M is written in C++, S is written in Erlang (not the fastest language) M是用C ++编写的，S是用Erlang编写的（不是最快的语言）
M is open source, installed everywhere, S is proprietary, can run only on amazon AWS. M是开源的，安装在任何地方，S是专有的，只能在亚马逊AWS上运行。 You should also pay for a whole bunch of staff for S 你还应该为S 支付一大堆工作人员的费用
S has whole bunch of strange limitations . S有一大堆奇怪的局限。 M limitations are way more reasonable. M 限制更合理。 The most strange limitations are: 最奇怪的限制是：
- maximum size of domain (table) is 10 GB 域（表）的最大大小为10 GB
- attribute value length (size of field) is 1024 bytes 属性值长度（字段大小）是1024字节
- maximum items in Select response - 2500 选择响应中的最大项目数 - 2500
- maximum response size for Select (the maximum amount of data S can return you) - 1Mb Select的最大响应大小（S可以返回的最大数据量） - 1Mb
S supports only a few languages (java, php, python, ruby, .net), M supports way more S 只支持几种语言（java，php，python，ruby，.net），M 支持的方式更多
both support REST 都支持REST
S has a query syntax very similar to SQL (but way less powerful). S的查询语法与SQL非常相似（但功能不太强大）。 With M you need to learn a new syntax which looks like json (also it is straight-forward to learn the basics) 使用M，你需要学习一个看起来像json的新语法（也是直接学习基础知识）
with M you have to learn how you architect your database. 使用M，您必须了解如何构建数据库。 Because many people think that schemaless means that you can throw any junk in the database and extract this with ease, they might be surprised that Junk in, Junk out maxim works. 因为很多人认为无模式意味着你可以在数据库中抛出任何垃圾并轻松地提取它，他们可能会惊讶于Junk in，Junk out maxim工作。 I assume that the same is in S, but can not claim it with certainty. 我认为S中也是如此，但不能肯定地声称它。
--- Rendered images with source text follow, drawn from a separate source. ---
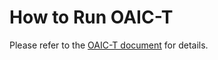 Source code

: 
# How to Run OAIC-T
Please refer to the [OAIC-T document](https://openaicellular.github.io/oaic/oaic_t.html) for details.

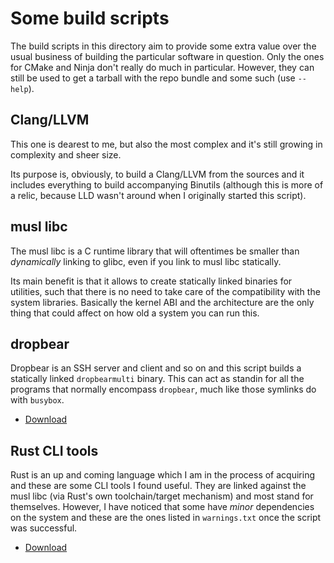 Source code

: # Some build scripts

The build scripts in this directory aim to provide some extra value over the usual business of building the particular software in question. Only the ones for CMake and Ninja don't really do much in particular. However, they can still be used to get a tarball with the repo bundle and some such (use `--help`).

## Clang/LLVM

This one is dearest to me, but also the most complex and it's still growing in complexity and sheer size.

Its purpose is, obviously, to build a Clang/LLVM from the sources and it includes everything to build accompanying Binutils (although this is more of a relic, because LLD wasn't around when I originally started this script).

## musl libc

The musl libc is a C runtime library that will oftentimes be smaller than _dynamically_ linking to glibc, even if you link to musl libc statically.

Its main benefit is that it allows to create statically linked binaries for utilities, such that there is no need to take care of the compatibility with the system libraries. Basically the kernel ABI and the architecture are the only thing that could affect on how old a system you can run this.

## dropbear

Dropbear is an SSH server and client and so on and this script builds a statically linked `dropbearmulti` binary. This can act as standin for all the programs that normally encompass `dropbear`, much like those symlinks do with `busybox`.

* [Download](https://bitfab.org/dropbear-static-builds/)

## Rust CLI tools

Rust is an up and coming language which I am in the process of acquiring and these are some CLI tools I found useful. They are linked against the musl libc (via Rust's own toolchain/target mechanism) and most stand for themselves. However, I have noticed that some have _minor_ dependencies on the system and these are the ones listed in `warnings.txt` once the script was successful.

* [Download](https://bitfab.org/rust-cli-tools/)
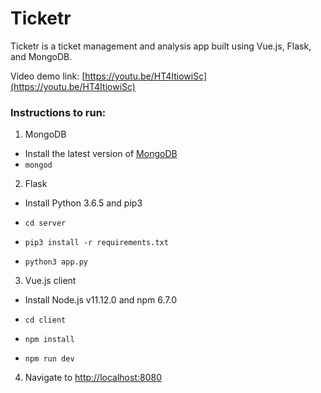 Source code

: # Ticketr

Ticketr is a ticket management and analysis app built using Vue.js, Flask, and MongoDB.

Video demo link: [https://youtu.be/HT4ItiowiSc](https://youtu.be/HT4ItiowiSc)

### Instructions to run:

1. MongoDB

* Install the latest version of [MongoDB](https://www.mongodb.com/)
* `mongod`

2. Flask

* Install Python 3.6.5 and pip3

* `cd server`
* `pip3 install -r requirements.txt`
* `python3 app.py`

3. Vue.js client

* Install Node.js v11.12.0 and npm 6.7.0

* `cd client`
* `npm install`
* `npm run dev`


4. Navigate to [http://localhost:8080](http://localhost:8080)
both do not allow case insensitive search. 两者都不允许不区分大小写的搜索。 In M you can use regex to somehow (ugly/no index) overcome this limitation without introducing the additional lowercase field/application logic. 在M中，您可以使用正则表达式（丑陋/无索引）克服此限制，而无需引入额外的小写字段/应用程序逻辑。
in S sorting can be done only on one field 在S排序只能在一个字段上完成
because of 5s timelimit count in S can behave strange . 因为S中的5s timelimit 计数会表现得很奇怪。 If 5 seconds passed and the query has not finished, you end up with a partial number and a token which allows you to continue query. 如果5秒过去且查询尚未完成，您最终会得到一个部分号码和一个允许您继续查询的令牌。 Application logic is responsible for collecting all this data an summing up. 应用程序逻辑负责收集所有这些数据并进行总结。
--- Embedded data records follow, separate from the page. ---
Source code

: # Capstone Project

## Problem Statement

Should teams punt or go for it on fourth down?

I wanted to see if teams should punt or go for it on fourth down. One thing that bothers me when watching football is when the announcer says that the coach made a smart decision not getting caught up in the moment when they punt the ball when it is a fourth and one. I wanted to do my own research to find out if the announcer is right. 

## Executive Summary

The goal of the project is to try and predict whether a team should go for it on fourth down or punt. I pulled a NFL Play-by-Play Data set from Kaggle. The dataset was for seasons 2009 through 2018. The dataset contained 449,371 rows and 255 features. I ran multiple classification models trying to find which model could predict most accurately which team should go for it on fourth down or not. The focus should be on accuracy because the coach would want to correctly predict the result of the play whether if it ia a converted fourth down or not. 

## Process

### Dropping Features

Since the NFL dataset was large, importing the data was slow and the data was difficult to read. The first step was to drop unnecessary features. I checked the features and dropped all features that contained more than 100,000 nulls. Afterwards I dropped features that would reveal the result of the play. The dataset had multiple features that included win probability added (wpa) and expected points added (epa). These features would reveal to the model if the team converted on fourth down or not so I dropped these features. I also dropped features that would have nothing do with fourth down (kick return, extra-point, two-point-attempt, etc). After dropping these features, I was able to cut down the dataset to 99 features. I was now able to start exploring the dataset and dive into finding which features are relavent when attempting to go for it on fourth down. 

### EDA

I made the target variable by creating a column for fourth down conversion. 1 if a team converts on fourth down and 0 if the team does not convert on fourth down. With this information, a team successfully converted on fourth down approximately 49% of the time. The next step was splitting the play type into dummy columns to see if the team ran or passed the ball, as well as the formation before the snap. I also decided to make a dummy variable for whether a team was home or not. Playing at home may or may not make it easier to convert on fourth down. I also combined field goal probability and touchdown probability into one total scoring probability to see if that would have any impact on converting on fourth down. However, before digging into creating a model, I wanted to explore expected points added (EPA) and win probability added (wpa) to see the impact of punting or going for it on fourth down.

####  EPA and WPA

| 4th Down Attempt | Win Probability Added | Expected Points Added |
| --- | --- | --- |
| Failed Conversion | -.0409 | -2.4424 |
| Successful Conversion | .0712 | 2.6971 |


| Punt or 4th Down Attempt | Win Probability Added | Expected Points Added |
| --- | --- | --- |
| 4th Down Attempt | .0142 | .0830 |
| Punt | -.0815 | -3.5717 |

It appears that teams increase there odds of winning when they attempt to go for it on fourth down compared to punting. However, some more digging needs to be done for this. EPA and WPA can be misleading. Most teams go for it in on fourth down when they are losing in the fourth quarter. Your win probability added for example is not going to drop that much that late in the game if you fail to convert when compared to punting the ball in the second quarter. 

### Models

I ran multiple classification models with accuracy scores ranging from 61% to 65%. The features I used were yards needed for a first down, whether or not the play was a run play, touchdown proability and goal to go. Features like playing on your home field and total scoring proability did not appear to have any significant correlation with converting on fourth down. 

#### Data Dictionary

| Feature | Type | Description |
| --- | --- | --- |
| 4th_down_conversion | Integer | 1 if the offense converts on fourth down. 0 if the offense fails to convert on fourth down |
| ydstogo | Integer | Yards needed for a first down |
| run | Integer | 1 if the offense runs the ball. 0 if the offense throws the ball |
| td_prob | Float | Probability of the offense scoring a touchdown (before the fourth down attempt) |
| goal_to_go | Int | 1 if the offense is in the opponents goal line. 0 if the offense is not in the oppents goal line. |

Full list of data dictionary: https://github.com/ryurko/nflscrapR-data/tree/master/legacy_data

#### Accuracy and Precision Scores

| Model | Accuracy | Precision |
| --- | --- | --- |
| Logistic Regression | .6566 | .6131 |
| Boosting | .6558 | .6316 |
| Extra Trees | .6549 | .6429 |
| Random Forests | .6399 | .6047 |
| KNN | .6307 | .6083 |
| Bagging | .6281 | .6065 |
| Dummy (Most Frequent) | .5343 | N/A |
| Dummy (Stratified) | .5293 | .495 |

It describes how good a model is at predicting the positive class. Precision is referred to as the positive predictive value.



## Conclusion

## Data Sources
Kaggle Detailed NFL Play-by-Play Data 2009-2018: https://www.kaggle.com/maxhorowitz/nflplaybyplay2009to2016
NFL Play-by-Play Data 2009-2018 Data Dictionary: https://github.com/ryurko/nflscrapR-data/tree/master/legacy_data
everything is a UTF-8 string , which makes it a pain in the ass to work with non string values (like numbers, dates) in S. M type support is way richer . 一切都是UTF-8字符串，这使得在S中使用非字符串值（如数字，日期）很麻烦.M类支持更丰富。
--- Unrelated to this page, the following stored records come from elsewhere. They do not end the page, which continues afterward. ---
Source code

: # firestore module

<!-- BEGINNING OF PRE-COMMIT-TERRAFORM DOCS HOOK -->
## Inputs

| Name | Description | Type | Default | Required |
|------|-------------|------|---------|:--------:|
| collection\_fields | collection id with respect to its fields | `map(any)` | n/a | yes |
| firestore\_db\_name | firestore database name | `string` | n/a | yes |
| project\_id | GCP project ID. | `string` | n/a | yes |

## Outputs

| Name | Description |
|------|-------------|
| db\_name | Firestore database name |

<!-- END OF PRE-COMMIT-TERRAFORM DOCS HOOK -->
both do not have transactions and joins 两者都没有交易和加入
M supports compression which is really helpful for nosql stores, where the same field name is stored all-over again. M支持压缩，这对nosql存储非常有用，其中相同的字段名称将全部存储起来。
S support just a single index, M has single, compound, multi-key, geospatial etc . S仅支持单个索引，M 具有单个，复合，多键，地理空间等。
both support replication and sharding 都支持复制和分片

One of the most important things you should consider is that SimpleDB has a very rudimentary query language. 您应该考虑的最重要的事情之一是SimpleDB有一个非常基本的查询语言。 Even basic things like group by , sum average , distinct as well as data manipulation is not supported, so the functionality is not really way richer than Redis/Memcached. 即使像基本的东西group by ， sum average ， distinct是不支持，以及数据处理，这样的功能是不是真的比Redis的/ Memcached的方式更加丰富。 On the other hand Mongo support a rich query language. 另一方面，Mongo支持丰富的查询语言。